Established by the Sweetwater Baptist Association, the university is named for early donors James B. Simmons and John G. Hardin. Its initial curriculum of high school subjects expanded over the years, and the university offered its first bachelor’s degrees in 1909 and graduate programs in 1926.
Caldwell Music Hall (1922, David S. Castle Co.) is the most intact of the university’s early buildings. Castle’s use of deep red brick and buff stone trim set the color palette for the campus, and it is employed across a range of late-twentieth-century modern designs. The classical scheme is composed of a first floor with rusticated coursing and a two-story zone defined by Ionic pilasters. The entablature of stone and brick is topped by a brick parapet that is accented at the corner bays with stone cartouches.
At the center of the campus is a pair of three-story modernist academic buildings: Sandefer Memorial Hall (1949, David S. Castle Co. and Wyatt C. Hedrick) and Abilene Hall (1948, Hughes and Olds). These update the stylistic details of Caldwell Hall while adhering to its symmetrical, double-loaded-corridor institutional building typology.
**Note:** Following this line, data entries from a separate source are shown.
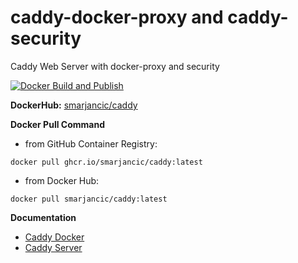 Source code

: # caddy-docker-proxy and caddy-security

Caddy Web Server with docker-proxy and security

[![Docker Build and Publish](https://github.com/smarjancic/caddy/actions/workflows/docker-publish.yml/badge.svg)](https://github.com/smarjancic/caddy/actions/workflows/docker-publish.yml)

**DockerHub:** [smarjancic/caddy](https://hub.docker.com/r/smarjancic/caddy)

**Docker Pull Command**

-   from GitHub Container Registry:

```
docker pull ghcr.io/smarjancic/caddy:latest
```

-   from Docker Hub:

```
docker pull smarjancic/caddy:latest
```

**Documentation**

-   [Caddy Docker](https://hub.docker.com/_/caddy)
-   [Caddy Server](https://caddyserver.com/docs/)
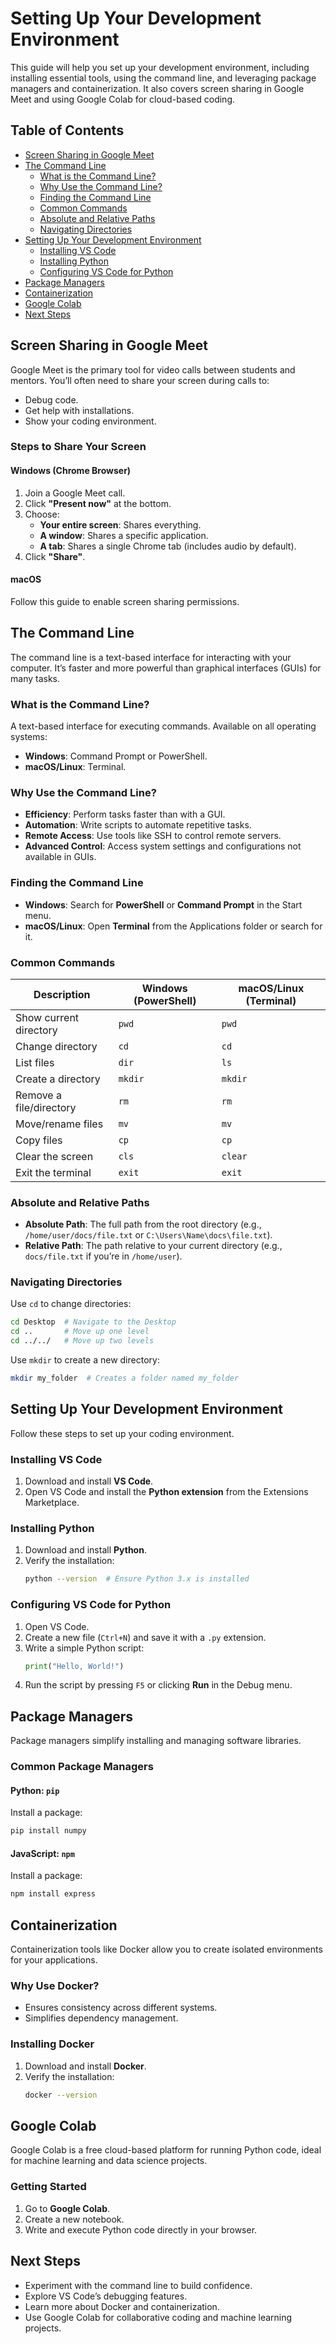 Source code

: # Setting Up Your Development Environment

This guide will help you set up your development environment, including installing essential tools, using the command line, and leveraging package managers and containerization. It also covers screen sharing in Google Meet and using Google Colab for cloud-based coding.

## Table of Contents
- [Screen Sharing in Google Meet](#screen-sharing-in-google-meet)
- [The Command Line](#the-command-line)
  - [What is the Command Line?](#what-is-the-command-line)
  - [Why Use the Command Line?](#why-use-the-command-line)
  - [Finding the Command Line](#finding-the-command-line)
  - [Common Commands](#common-commands)
  - [Absolute and Relative Paths](#absolute-and-relative-paths)
  - [Navigating Directories](#navigating-directories)
- [Setting Up Your Development Environment](#setting-up-your-development-environment)
  - [Installing VS Code](#installing-vs-code)
  - [Installing Python](#installing-python)
  - [Configuring VS Code for Python](#configuring-vs-code-for-python)
- [Package Managers](#package-managers)
- [Containerization](#containerization)
- [Google Colab](#google-colab)
- [Next Steps](#next-steps)

## Screen Sharing in Google Meet
Google Meet is the primary tool for video calls between students and mentors. You’ll often need to share your screen during calls to:

- Debug code.
- Get help with installations.
- Show your coding environment.

### Steps to Share Your Screen
#### Windows (Chrome Browser)
1. Join a Google Meet call.
2. Click **"Present now"** at the bottom.
3. Choose:
   - **Your entire screen**: Shares everything.
   - **A window**: Shares a specific application.
   - **A tab**: Shares a single Chrome tab (includes audio by default).
4. Click **"Share"**.

#### macOS
Follow this guide to enable screen sharing permissions.

## The Command Line
The command line is a text-based interface for interacting with your computer. It’s faster and more powerful than graphical interfaces (GUIs) for many tasks.

### What is the Command Line?
A text-based interface for executing commands. Available on all operating systems:

- **Windows**: Command Prompt or PowerShell.
- **macOS/Linux**: Terminal.

### Why Use the Command Line?
- **Efficiency**: Perform tasks faster than with a GUI.
- **Automation**: Write scripts to automate repetitive tasks.
- **Remote Access**: Use tools like SSH to control remote servers.
- **Advanced Control**: Access system settings and configurations not available in GUIs.

### Finding the Command Line
- **Windows**: Search for **PowerShell** or **Command Prompt** in the Start menu.
- **macOS/Linux**: Open **Terminal** from the Applications folder or search for it.

### Common Commands
| Description          | Windows (PowerShell) | macOS/Linux (Terminal) |
|----------------------|---------------------|------------------------|
| Show current directory | `pwd` | `pwd` |
| Change directory | `cd` | `cd` |
| List files | `dir` | `ls` |
| Create a directory | `mkdir` | `mkdir` |
| Remove a file/directory | `rm` | `rm` |
| Move/rename files | `mv` | `mv` |
| Copy files | `cp` | `cp` |
| Clear the screen | `cls` | `clear` |
| Exit the terminal | `exit` | `exit` |

### Absolute and Relative Paths
- **Absolute Path**: The full path from the root directory (e.g., `/home/user/docs/file.txt` or `C:\Users\Name\docs\file.txt`).
- **Relative Path**: The path relative to your current directory (e.g., `docs/file.txt` if you’re in `/home/user`).

### Navigating Directories
Use `cd` to change directories:
```sh
cd Desktop  # Navigate to the Desktop
cd ..       # Move up one level
cd ../../   # Move up two levels
```

Use `mkdir` to create a new directory:
```sh
mkdir my_folder  # Creates a folder named my_folder
```

## Setting Up Your Development Environment
Follow these steps to set up your coding environment.

### Installing VS Code
1. Download and install **VS Code**.
2. Open VS Code and install the **Python extension** from the Extensions Marketplace.

### Installing Python
1. Download and install **Python**.
2. Verify the installation:
   ```sh
   python --version  # Ensure Python 3.x is installed
   ```

### Configuring VS Code for Python
1. Open VS Code.
2. Create a new file (`Ctrl+N`) and save it with a `.py` extension.
3. Write a simple Python script:
   ```python
   print("Hello, World!")
   ```
4. Run the script by pressing `F5` or clicking **Run** in the Debug menu.

## Package Managers
Package managers simplify installing and managing software libraries.

### Common Package Managers
#### Python: `pip`
Install a package:
```sh
pip install numpy
```

#### JavaScript: `npm`
Install a package:
```sh
npm install express
```

## Containerization
Containerization tools like Docker allow you to create isolated environments for your applications.

### Why Use Docker?
- Ensures consistency across different systems.
- Simplifies dependency management.

### Installing Docker
1. Download and install **Docker**.
2. Verify the installation:
   ```sh
   docker --version
   ```

## Google Colab
Google Colab is a free cloud-based platform for running Python code, ideal for machine learning and data science projects.

### Getting Started
1. Go to **Google Colab**.
2. Create a new notebook.
3. Write and execute Python code directly in your browser.

## Next Steps
- Experiment with the command line to build confidence.
- Explore VS Code’s debugging features.
- Learn more about Docker and containerization.
- Use Google Colab for collaborative coding and machine learning projects.
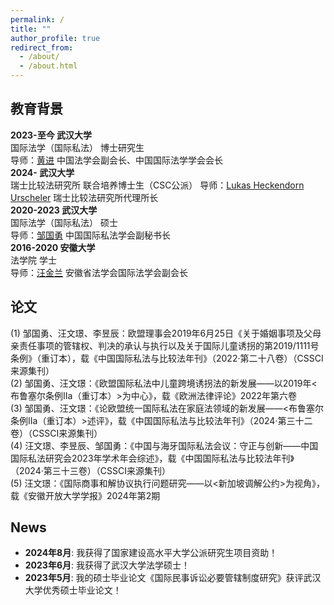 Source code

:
 ```yaml
---
permalink: /
title: ""
author_profile: true
redirect_from: 
  - /about/
  - /about.html
---
```


## 教育背景
**2023-至今 武汉大学**<br/>
国际法学（国际私法） 博士研究生<br/>
导师：[黄进](https://wapbaike.baidu.com/item/%E9%BB%84%E8%BF%9B/3897957) 中国法学会副会长、中国国际法学学会会长<br/>
**2024- 武汉大学**<br/>
瑞士比较法研究所 联合培养博士生（CSC公派）
导师：[Lukas Heckendorn Urscheler](https://www.isdc.ch/en/sicl/team) 瑞士比较法研究所代理所长<br/>
**2020-2023 武汉大学**<br/>
国际法学（国际私法） 硕士<br/>
导师：[邹国勇](https://law.whu.edu.cn/info/1233/5316.htm) 中国国际私法学会副秘书长<br/>
**2016-2020 安徽大学**<br/>
法学院 学士<br/>
导师：[汪金兰](https://law.ahu.edu.cn/2011/0117/c5033a35859/page.htm) 安徽省法学会国际法学会副会长<br/>

## 论文
(1) 邹国勇、汪文璟、李昱辰：欧盟理事会2019年6月25日《关于婚姻事项及父母亲责任事项的管辖权、判决的承认与执行以及关于国际儿童诱拐的第2019/1111号条例》（重订本），载《中国国际私法与比较法年刊》（2022·第二十八卷）（CSSCI来源集刊）<br/>
(2) 邹国勇、汪文璟：《欧盟国际私法中儿童跨境诱拐法的新发展——以2019年<布鲁塞尔条例IIa（重订本）>为中心》，载《欧洲法律评论》2022年第六卷<br/>
(3) 邹国勇、汪文璟：《论欧盟统一国际私法在家庭法领域的新发展——<布鲁塞尔条例IIa（重订本）>述评》，载《中国国际私法与比较法年刊》（2024·第三十二卷）（CSSCI来源集刊）<br/>
(4) 汪文璟、李昱辰、邹国勇：《中国与海牙国际私法会议：守正与创新——中国国际私法研究会2023年学术年会综述》，载《中国国际私法与比较法年刊》（2024·第三十三卷）（CSSCI来源集刊）<br/>
(5) 汪文璟：《国际商事和解协议执行问题研究——以<新加坡调解公约>为视角》，载《安徽开放大学学报》2024年第2期<br/>

## News
- __2024年8月__: 我获得了国家建设高水平大学公派研究生项目资助！<br>
- __2023年6月__: 我获得了武汉大学法学硕士！<br>
- __2023年5月__: 我的硕士毕业论文《国际民事诉讼必要管辖制度研究》获评武汉大学优秀硕士毕业论文！<br>
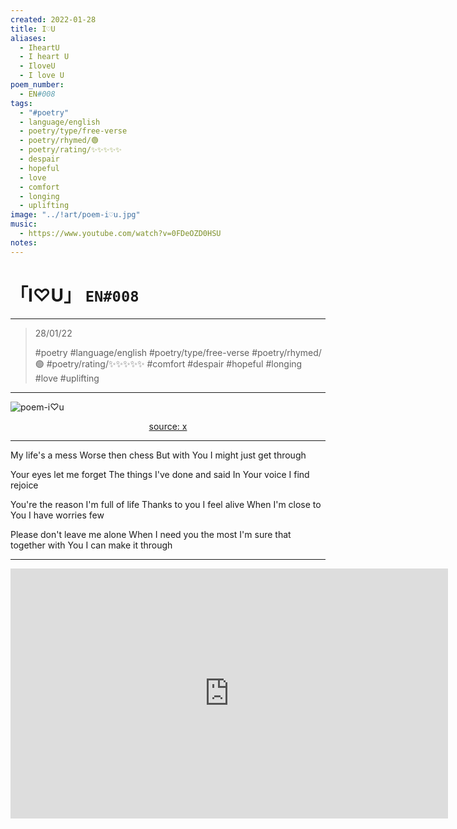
 ```yaml
---
created: 2022-01-28
title: I♡U
aliases:
  - IheartU
  - I heart U
  - IloveU
  - I love U
poem_number:
  - EN#008
tags:
  - "#poetry"
  - language/english
  - poetry/type/free-verse
  - poetry/rhymed/🟢
  - poetry/rating/✨✨✨✨✨
  - despair
  - hopeful
  - love
  - comfort
  - longing
  - uplifting
image: "../!art/poem-i♡u.jpg"
music:
  - https://www.youtube.com/watch?v=0FDeOZD0HSU
notes:
---
```

# 「I♡U」 `EN#008`

---

> 28/01/22
> 
> #poetry 
> #language/english 
> #poetry/type/free-verse 
> #poetry/rhymed/🟢 
> #poetry/rating/✨✨✨✨✨ 
> #comfort #despair #hopeful #longing #love #uplifting 

---

![poem-i♡u](../!art/poem-i♡u.jpg)


<center class="img_caption"><a href="https://x.com/yoneyamai/status/1406604378170032147" class="source-link">source: x</a></center>

---

My life's a mess
Worse then chess
But with You
I might just get through

Your eyes let me forget
The things I've done and said
In Your voice
I find rejoice

You're the reason I'm full of life
Thanks to you I feel alive
When I'm close to You
I have worries few

Please don't leave me alone
When I need you the most
I'm sure that together with You
I can make it through

---

<iframe width="700" height="400" src="https://www.youtube-nocookie.com/embed/0FDeOZD0HSU" title="YouTube video player" frameborder="0" allow="accelerometer; autoplay; clipboard-write; encrypted-media; gyroscope; picture-in-picture; web-share" allowfullscreen></iframe>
The most singular modern building is the Jack and Adele Frost Center for the Visual Arts (1984, Tittle, Luther and Loving Partnership), planned with a triangular module to form a triangular block and a long parallelogram block. Low glazed slots signal the entrances in the otherwise windowless mottled red-and-black brick walls. Southeast of the Frost Center is the expansive Postmodern Logsdon School of Theology (1988, Tittle, Luther and Loving Partnership), incorporating the 350-seat Logsdon Chapel midway in the complex’s semicircular floor plan. The end wall of chapel’s apse is composed of a back-lit stained glass window executed by the Byrd Glass Company of Lubbock.